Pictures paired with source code
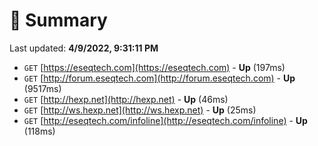 # 📖 Summary
Last updated: **4/9/2022, 9:31:11 PM**

- `GET` [https://eseqtech.com](https://eseqtech.com) - **Up** (197ms)
- `GET` [http://forum.eseqtech.com](http://forum.eseqtech.com) - **Up** (9517ms)
- `GET` [http://hexp.net](http://hexp.net) - **Up** (46ms)
- `GET` [http://ws.hexp.net](http://ws.hexp.net) - **Up** (25ms)
- `GET` [http://eseqtech.com/infoline](http://eseqtech.com/infoline) - **Up** (118ms)
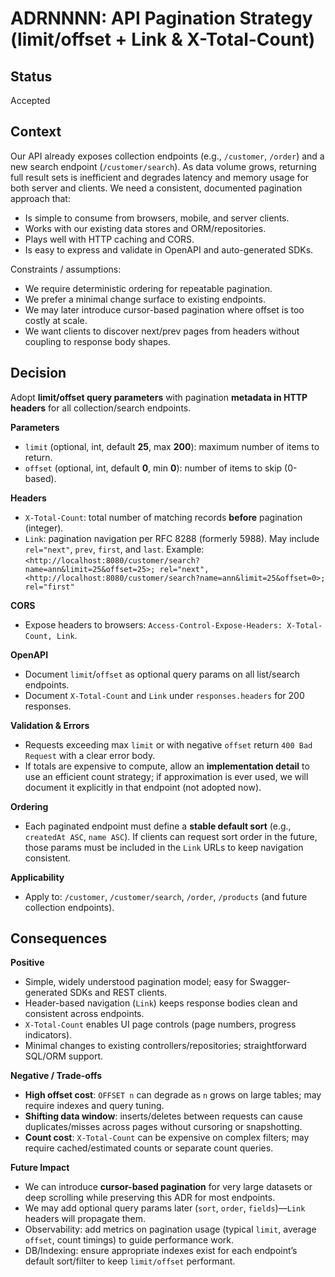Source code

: # ADRNNNN: API Pagination Strategy (limit/offset + Link & X-Total-Count)

## Status

Accepted

## Context

Our API already exposes collection endpoints (e.g., `/customer`, `/order`) and a new search endpoint (`/customer/search`). As data volume grows, returning full result sets is inefficient and degrades latency and memory usage for both server and clients. We need a consistent, documented pagination approach that:

* Is simple to consume from browsers, mobile, and server clients.
* Works with our existing data stores and ORM/repositories.
* Plays well with HTTP caching and CORS.
* Is easy to express and validate in OpenAPI and auto-generated SDKs.

Constraints / assumptions:

* We require deterministic ordering for repeatable pagination.
* We prefer a minimal change surface to existing endpoints.
* We may later introduce cursor-based pagination where offset is too costly at scale.
* We want clients to discover next/prev pages from headers without coupling to response body shapes.

## Decision

Adopt **limit/offset query parameters** with pagination **metadata in HTTP headers** for all collection/search endpoints.

**Parameters**

* `limit` (optional, int, default **25**, max **200**): maximum number of items to return.
* `offset` (optional, int, default **0**, min **0**): number of items to skip (0-based).

**Headers**

* `X-Total-Count`: total number of matching records **before** pagination (integer).
* `Link`: pagination navigation per RFC 8288 (formerly 5988). May include `rel="next"`, `prev`, `first`, and `last`.
  Example:
  `<http://localhost:8080/customer/search?name=ann&limit=25&offset=25>; rel="next", <http://localhost:8080/customer/search?name=ann&limit=25&offset=0>; rel="first"`

**CORS**

* Expose headers to browsers: `Access-Control-Expose-Headers: X-Total-Count, Link`.

**OpenAPI**

* Document `limit`/`offset` as optional query params on all list/search endpoints.
* Document `X-Total-Count` and `Link` under `responses.headers` for 200 responses.

**Validation & Errors**

* Requests exceeding max `limit` or with negative `offset` return `400 Bad Request` with a clear error body.
* If totals are expensive to compute, allow an **implementation detail** to use an efficient count strategy; if approximation is ever used, we will document it explicitly in that endpoint (not adopted now).

**Ordering**

* Each paginated endpoint must define a **stable default sort** (e.g., `createdAt ASC`, `name ASC`). If clients can request sort order in the future, those params must be included in the `Link` URLs to keep navigation consistent.

**Applicability**

* Apply to: `/customer`, `/customer/search`, `/order`, `/products` (and future collection endpoints).

## Consequences

**Positive**

* Simple, widely understood pagination model; easy for Swagger-generated SDKs and REST clients.
* Header-based navigation (`Link`) keeps response bodies clean and consistent across endpoints.
* `X-Total-Count` enables UI page controls (page numbers, progress indicators).
* Minimal changes to existing controllers/repositories; straightforward SQL/ORM support.

**Negative / Trade-offs**

* **High offset cost**: `OFFSET n` can degrade as `n` grows on large tables; may require indexes and query tuning.
* **Shifting data window**: inserts/deletes between requests can cause duplicates/misses across pages without cursoring or snapshotting.
* **Count cost**: `X-Total-Count` can be expensive on complex filters; may require cached/estimated counts or separate count queries.

**Future Impact**

* We can introduce **cursor-based pagination** for very large datasets or deep scrolling while preserving this ADR for most endpoints.
* We may add optional query params later (`sort`, `order`, `fields`)—`Link` headers will propagate them.
* Observability: add metrics on pagination usage (typical `limit`, average `offset`, count timings) to guide performance work.
* DB/Indexing: ensure appropriate indexes exist for each endpoint’s default sort/filter to keep `limit/offset` performant.
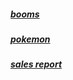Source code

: <h5>
  <a href="./booms/index.html" target="_blank">booms</a>
</h5>
<h5>
  <a href="./pokemon/index.html" target="_blank">pokemon</a>
</h5>
<h5>
  <a href="./sales-report/index.html" target="_blank">sales report</a>
</h5>
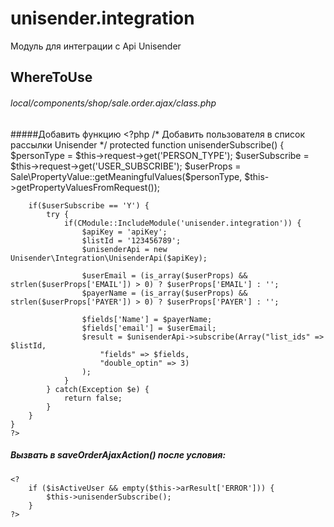# unisender.integration
Модуль для интеграции с Api Unisender

## WhereToUse
###### local/components/shop/sale.order.ajax/class.php

#####Добавить функцию
    <?php
     /* Добавить пользователя в список рассылки Unisender */
    protected function unisenderSubscribe()
    {
        $personType = $this->request->get('PERSON_TYPE');
        $userSubscribe = $this->request->get('USER_SUBSCRIBE');
        $userProps = Sale\PropertyValue::getMeaningfulValues($personType, $this->getPropertyValuesFromRequest());

        if($userSubscribe == 'Y') {
            try {
                if(CModule::IncludeModule('unisender.integration')) {
                    $apiKey = 'apiKey';
                    $listId = '123456789';
                    $unisenderApi = new Unisender\Integration\UnisenderApi($apiKey);

                    $userEmail = (is_array($userProps) && strlen($userProps['EMAIL']) > 0) ? $userProps['EMAIL'] : '';
                    $payerName = (is_array($userProps) && strlen($userProps['PAYER']) > 0) ? $userProps['PAYER'] : '';

                    $fields['Name'] = $payerName;
                    $fields['email'] = $userEmail;
                    $result = $unisenderApi->subscribe(Array("list_ids" => $listId, 
                        "fields" => $fields, 
                        "double_optin" => 3)
                    );
                }
            } catch(Exception $e) {
                return false;
            }
        }
    }
	?>

##### Вызвать в saveOrderAjaxAction() после условия:
	<?
        if ($isActiveUser && empty($this->arResult['ERROR'])) {
            $this->unisenderSubscribe();
        }
	?>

**What to work on**
In the entries above, find every line holding the word "apiKey" and copy it out.

**Task answer**
                    $apiKey = 'apiKey';
                    $unisenderApi = new Unisender\Integration\UnisenderApi($apiKey);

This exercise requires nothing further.